También es cierto que no nos podemos quedar sólo con este argumento, para detener o impedir la distribución o consumo del la píldora del día después.

Hay un argumento respecto de las personas que sí están a favor de la entrega que es muy cierto y no hay que hacer oídos sordos.

¿Por qué se puede no desear un hijo? Muchas veces son adolescentes las que quedan embarazadas, por malas políticas públicas y privadas también, como lo son la educación sexual, la familia, realidades difíciles, sufrimiento y dolor, que traer una vida más, sería una verdadera maldición. A veces, ¡¡muchas veces!!, los que estamos a favor de que no se distribuya el fármaco señalamos con el dedo y tratamos de egoístas a quienes las hubiesen tomado, pero muchas veces son familias que viven realidades crudas, donde las toman no pensando en el problema que le puede traer un hijo, sino en el problema que será para él vivir en ese ambiente y condiciones, y es por eso que prefieren privarlos de todos los dolores posteriores que trae vivir en una familia como la suya.

Es importante entonces que nosotros, los que estamos a favor de la vida en todos sus ámbitos y aspectos, no olvidarnos del mundo que le estamos construyendo a quienes vienen en camino; no podemos jactarnos de ser defensores de la vida que está por nacer, si no hacemos nada para que el que nazca tenga una vida digna, digna como hijos de Dios. COMO HIJOS DE DIOS.

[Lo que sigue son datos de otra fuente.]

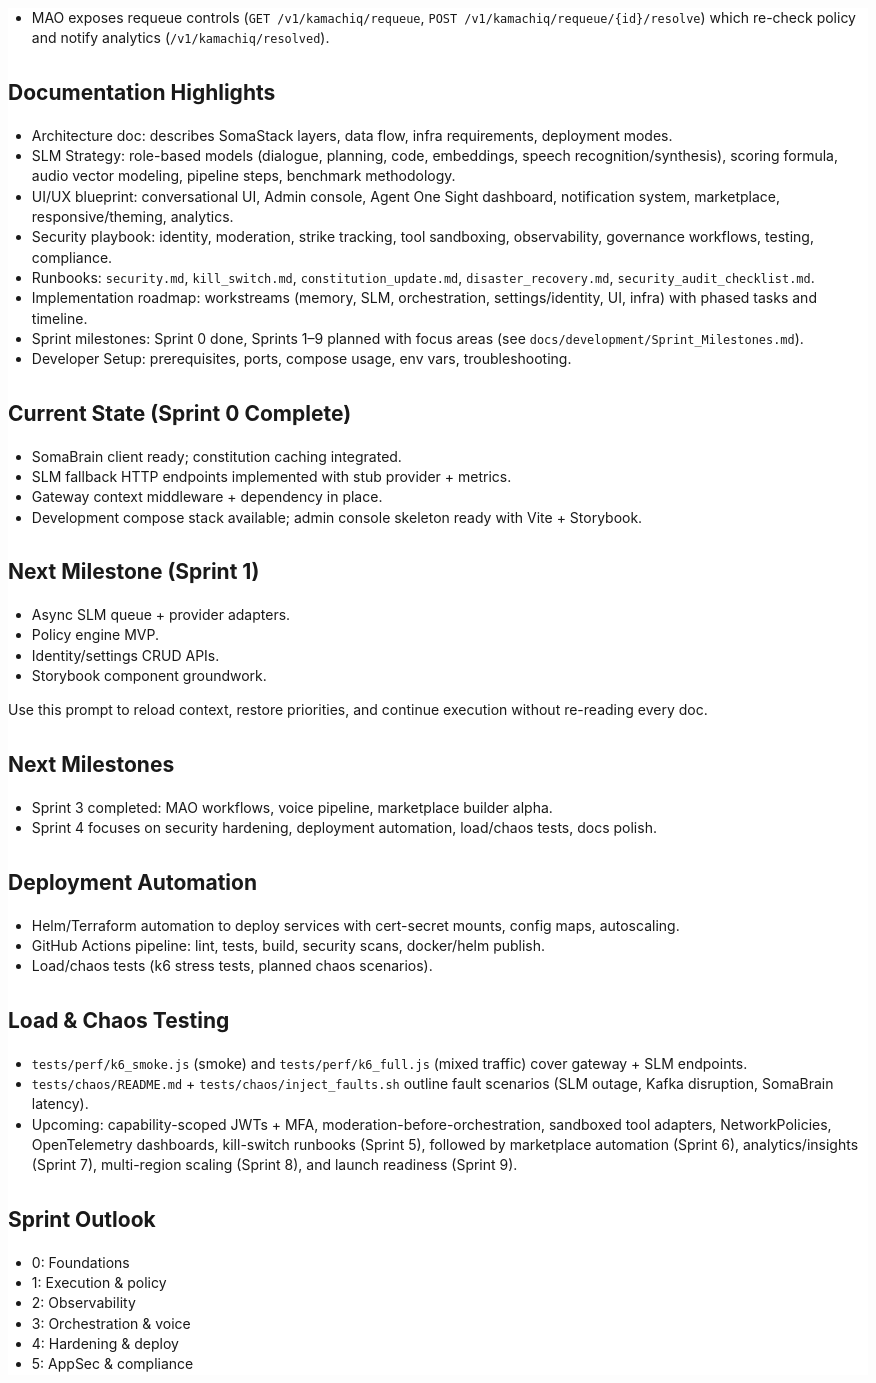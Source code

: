 - MAO exposes requeue controls (`GET /v1/kamachiq/requeue`, `POST /v1/kamachiq/requeue/{id}/resolve`) which re-check policy and notify analytics (`/v1/kamachiq/resolved`).

## Documentation Highlights
- Architecture doc: describes SomaStack layers, data flow, infra requirements, deployment modes.
- SLM Strategy: role-based models (dialogue, planning, code, embeddings, speech recognition/synthesis), scoring formula, audio vector modeling, pipeline steps, benchmark methodology.
- UI/UX blueprint: conversational UI, Admin console, Agent One Sight dashboard, notification system, marketplace, responsive/theming, analytics.
- Security playbook: identity, moderation, strike tracking, tool sandboxing, observability, governance workflows, testing, compliance.
- Runbooks: `security.md`, `kill_switch.md`, `constitution_update.md`, `disaster_recovery.md`, `security_audit_checklist.md`.
- Implementation roadmap: workstreams (memory, SLM, orchestration, settings/identity, UI, infra) with phased tasks and timeline.
- Sprint milestones: Sprint 0 done, Sprints 1–9 planned with focus areas (see `docs/development/Sprint_Milestones.md`).
- Developer Setup: prerequisites, ports, compose usage, env vars, troubleshooting.

## Current State (Sprint 0 Complete)
- SomaBrain client ready; constitution caching integrated.
- SLM fallback HTTP endpoints implemented with stub provider + metrics.
- Gateway context middleware + dependency in place.
- Development compose stack available; admin console skeleton ready with Vite + Storybook.

## Next Milestone (Sprint 1)
- Async SLM queue + provider adapters.
- Policy engine MVP.
- Identity/settings CRUD APIs.
- Storybook component groundwork.

Use this prompt to reload context, restore priorities, and continue execution without re-reading every doc.

## Next Milestones
- Sprint 3 completed: MAO workflows, voice pipeline, marketplace builder alpha.
- Sprint 4 focuses on security hardening, deployment automation, load/chaos tests, docs polish.

## Deployment Automation
- Helm/Terraform automation to deploy services with cert-secret mounts, config maps, autoscaling.
- GitHub Actions pipeline: lint, tests, build, security scans, docker/helm publish.
- Load/chaos tests (k6 stress tests, planned chaos scenarios).

## Load & Chaos Testing
- `tests/perf/k6_smoke.js` (smoke) and `tests/perf/k6_full.js` (mixed traffic) cover gateway + SLM endpoints.
- `tests/chaos/README.md` + `tests/chaos/inject_faults.sh` outline fault scenarios (SLM outage, Kafka disruption, SomaBrain latency).
- Upcoming: capability-scoped JWTs + MFA, moderation-before-orchestration, sandboxed tool adapters, NetworkPolicies, OpenTelemetry dashboards, kill-switch runbooks (Sprint 5), followed by marketplace automation (Sprint 6), analytics/insights (Sprint 7), multi-region scaling (Sprint 8), and launch readiness (Sprint 9).
## Sprint Outlook
- 0: Foundations
- 1: Execution & policy
- 2: Observability
- 3: Orchestration & voice
- 4: Hardening & deploy
- 5: AppSec & compliance
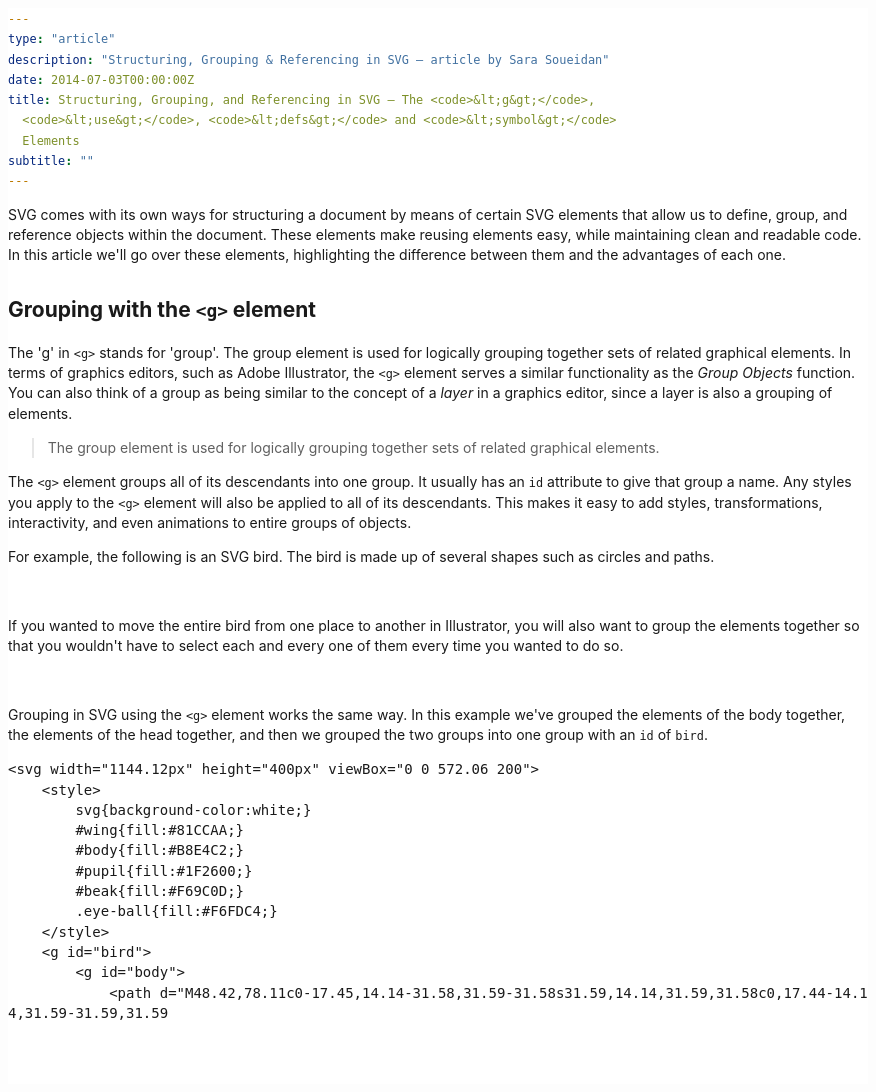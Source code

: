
 ```yaml
---
type: "article"
description: "Structuring, Grouping & Referencing in SVG — article by Sara Soueidan"
date: 2014-07-03T00:00:00Z
title: Structuring, Grouping, and Referencing in SVG — The <code>&lt;g&gt;</code>,
  <code>&lt;use&gt;</code>, <code>&lt;defs&gt;</code> and <code>&lt;symbol&gt;</code>
  Elements
subtitle: ""
---
```


<p class="size-2x">SVG comes with its own ways for structuring a document by means of certain SVG elements that allow us to define, group, and reference objects within the document. These elements make reusing elements easy, while maintaining clean and readable code. In this article we'll go over these elements, highlighting the difference between them and the advantages of each one.</p>

<h2 class="deeplink" id="the-g-element">Grouping with the <code>&lt;g&gt;</code> element</h2> 

The 'g' in `<g>` stands for 'group'. The group element is used for logically grouping together sets of related graphical elements. In terms of graphics editors, such as Adobe Illustrator, the `<g>` element serves a similar functionality as the *Group Objects* function. You can also think of a group as being similar to the concept of a *layer* in a graphics editor, since a layer is also a grouping of elements.

<blockquote class="pull-quote">
	The group element is used for logically grouping together sets of related graphical elements.
</blockquote>

The `<g>` element groups all of its descendants into one group. It usually has an `id` attribute to give that group a name. Any styles you apply to the `<g>` element will also be applied to all of its descendants. This makes it easy to add styles, transformations, interactivity, and even animations to entire groups of objects. 

For example, the following is an SVG bird. The bird is made up of several shapes such as circles and paths. 

<figure>
	<img src="../../images/grouping-bird.svg" alt="">
</figure>

If you wanted to move the entire bird from one place to another in Illustrator, you will also want to group the elements together so that you wouldn't have to select each and every one of them every time you wanted to do so. 

<figure>
	<img src="../../images/grouping-in-illustrator.png" alt="">
</figure>

Grouping in SVG using the `<g>` element works the same way. In this example we've grouped the elements of the body together, the elements of the head together, and then we grouped the two groups into one group with an `id` of `bird`.

<pre class="brush:html">
&lt;svg width="1144.12px" height="400px" viewBox="0 0 572.06 200"&gt;
	&lt;style&gt;
		svg{background-color:white;}
		#wing{fill:#81CCAA;}
		#body{fill:#B8E4C2;}
		#pupil{fill:#1F2600;}
		#beak{fill:#F69C0D;}
		.eye-ball{fill:#F6FDC4;}
	&lt;/style&gt;
	&lt;g id="bird"&gt;
		&lt;g id="body"&gt;
			&lt;path d="M48.42,78.11c0-17.45,14.14-31.58,31.59-31.58s31.59,14.14,31.59,31.58c0,17.44-14.14,31.59-31.59,31.59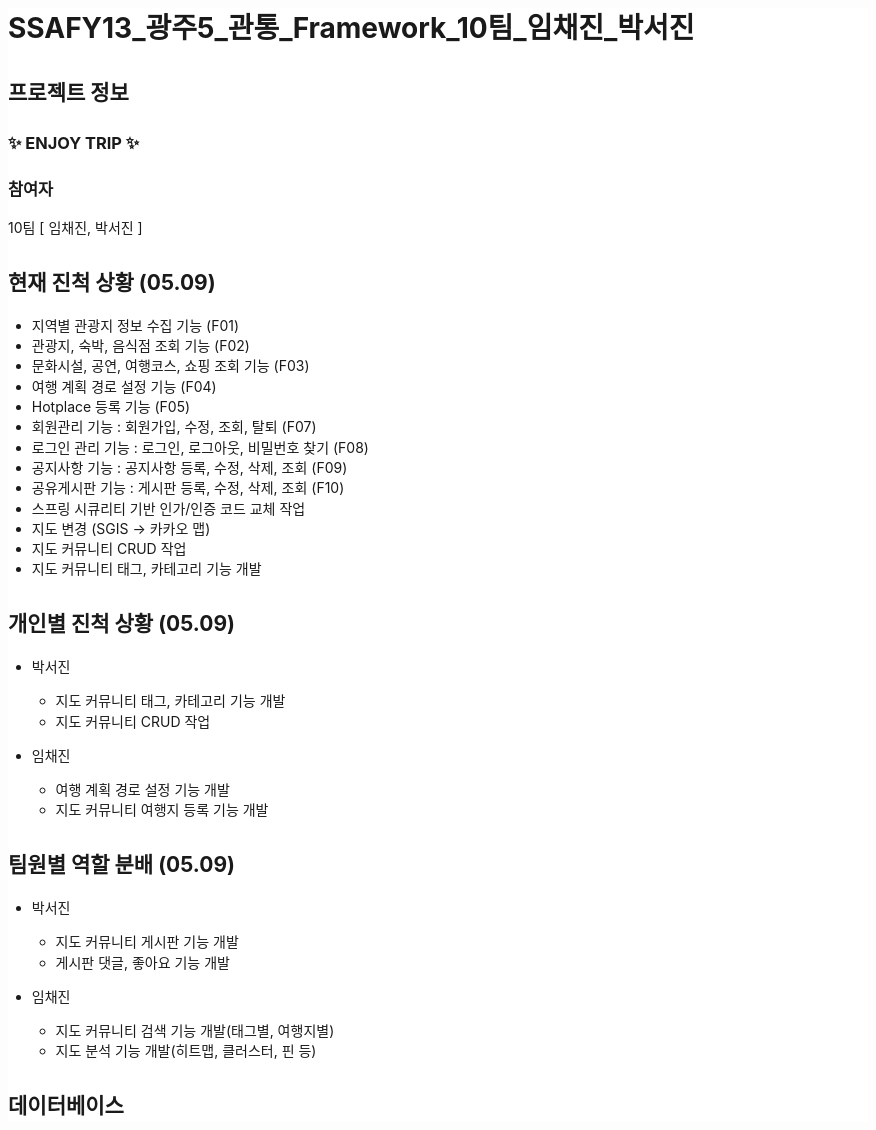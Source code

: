 # SSAFY13_광주5_관통_Framework_10팀_임채진_박서진

## 프로젝트 정보
### :sparkles: ENJOY TRIP :sparkles:

### 참여자
10팀 [ 임채진, 박서진 ]

## 현재 진척 상황 (05.09)

- 지역별 관광지 정보 수집 기능 (F01)
- 관광지, 숙박, 음식점 조회 기능 (F02)
- 문화시설, 공연, 여행코스, 쇼핑 조회 기능 (F03)
- 여행 계획 경로 설정 기능 (F04)
- Hotplace 등록 기능 (F05)
- 회원관리 기능 : 회원가입, 수정, 조회, 탈퇴 (F07)
- 로그인 관리 기능 : 로그인, 로그아웃, 비밀번호 찾기 (F08)
- 공지사항 기능 : 공지사항 등록, 수정, 삭제, 조회 (F09)
- 공유게시판 기능 : 게시판 등록, 수정, 삭제, 조회 (F10)
- 스프링 시큐리티 기반 인가/인증 코드 교체 작업
- 지도 변경 (SGIS -> 카카오 맵)
- 지도 커뮤니티 CRUD 작업
- 지도 커뮤니티 태그, 카테고리 기능 개발

## 개인별 진척 상황 (05.09)
- 박서진
  - 지도 커뮤니티 태그, 카테고리 기능 개발
  - 지도 커뮤니티 CRUD 작업

- 임채진
  - 여행 계획 경로 설정 기능 개발
  - 지도 커뮤니티 여행지 등록 기능 개발

## 팀원별 역할 분배 (05.09)
- 박서진
  - 지도 커뮤니티 게시판 기능 개발 
  - 게시판 댓글, 좋아요 기능 개발

- 임채진
  - 지도 커뮤니티 검색 기능 개발(태그별, 여행지별)
  - 지도 분석 기능 개발(히트맵, 클러스터, 핀 등)

## 데이터베이스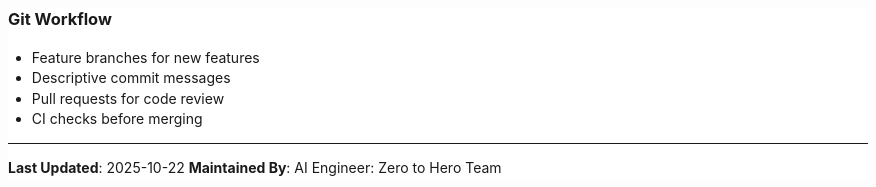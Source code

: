 ### Git Workflow
- Feature branches for new features
- Descriptive commit messages
- Pull requests for code review
- CI checks before merging

---

**Last Updated**: 2025-10-22
**Maintained By**: AI Engineer: Zero to Hero Team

Paralelamente a este argumento o nota, creo en lo personal más que negarse contra la pildora, hay que educar a la sociedad a estar a favor de la vida y la familia, porque más efectivo que se prohíba la distribución y venta del Postinor 2, es que la sociedad no lo consuma.

Este es mi argumento jurídico que escapa de lo legal y se centra en lo justo.




Nota: El autor del artículo es presidente del Centro de Alumnos de la Carrera de Derecho de la Universidad Andrés Bello, Viña del Mar.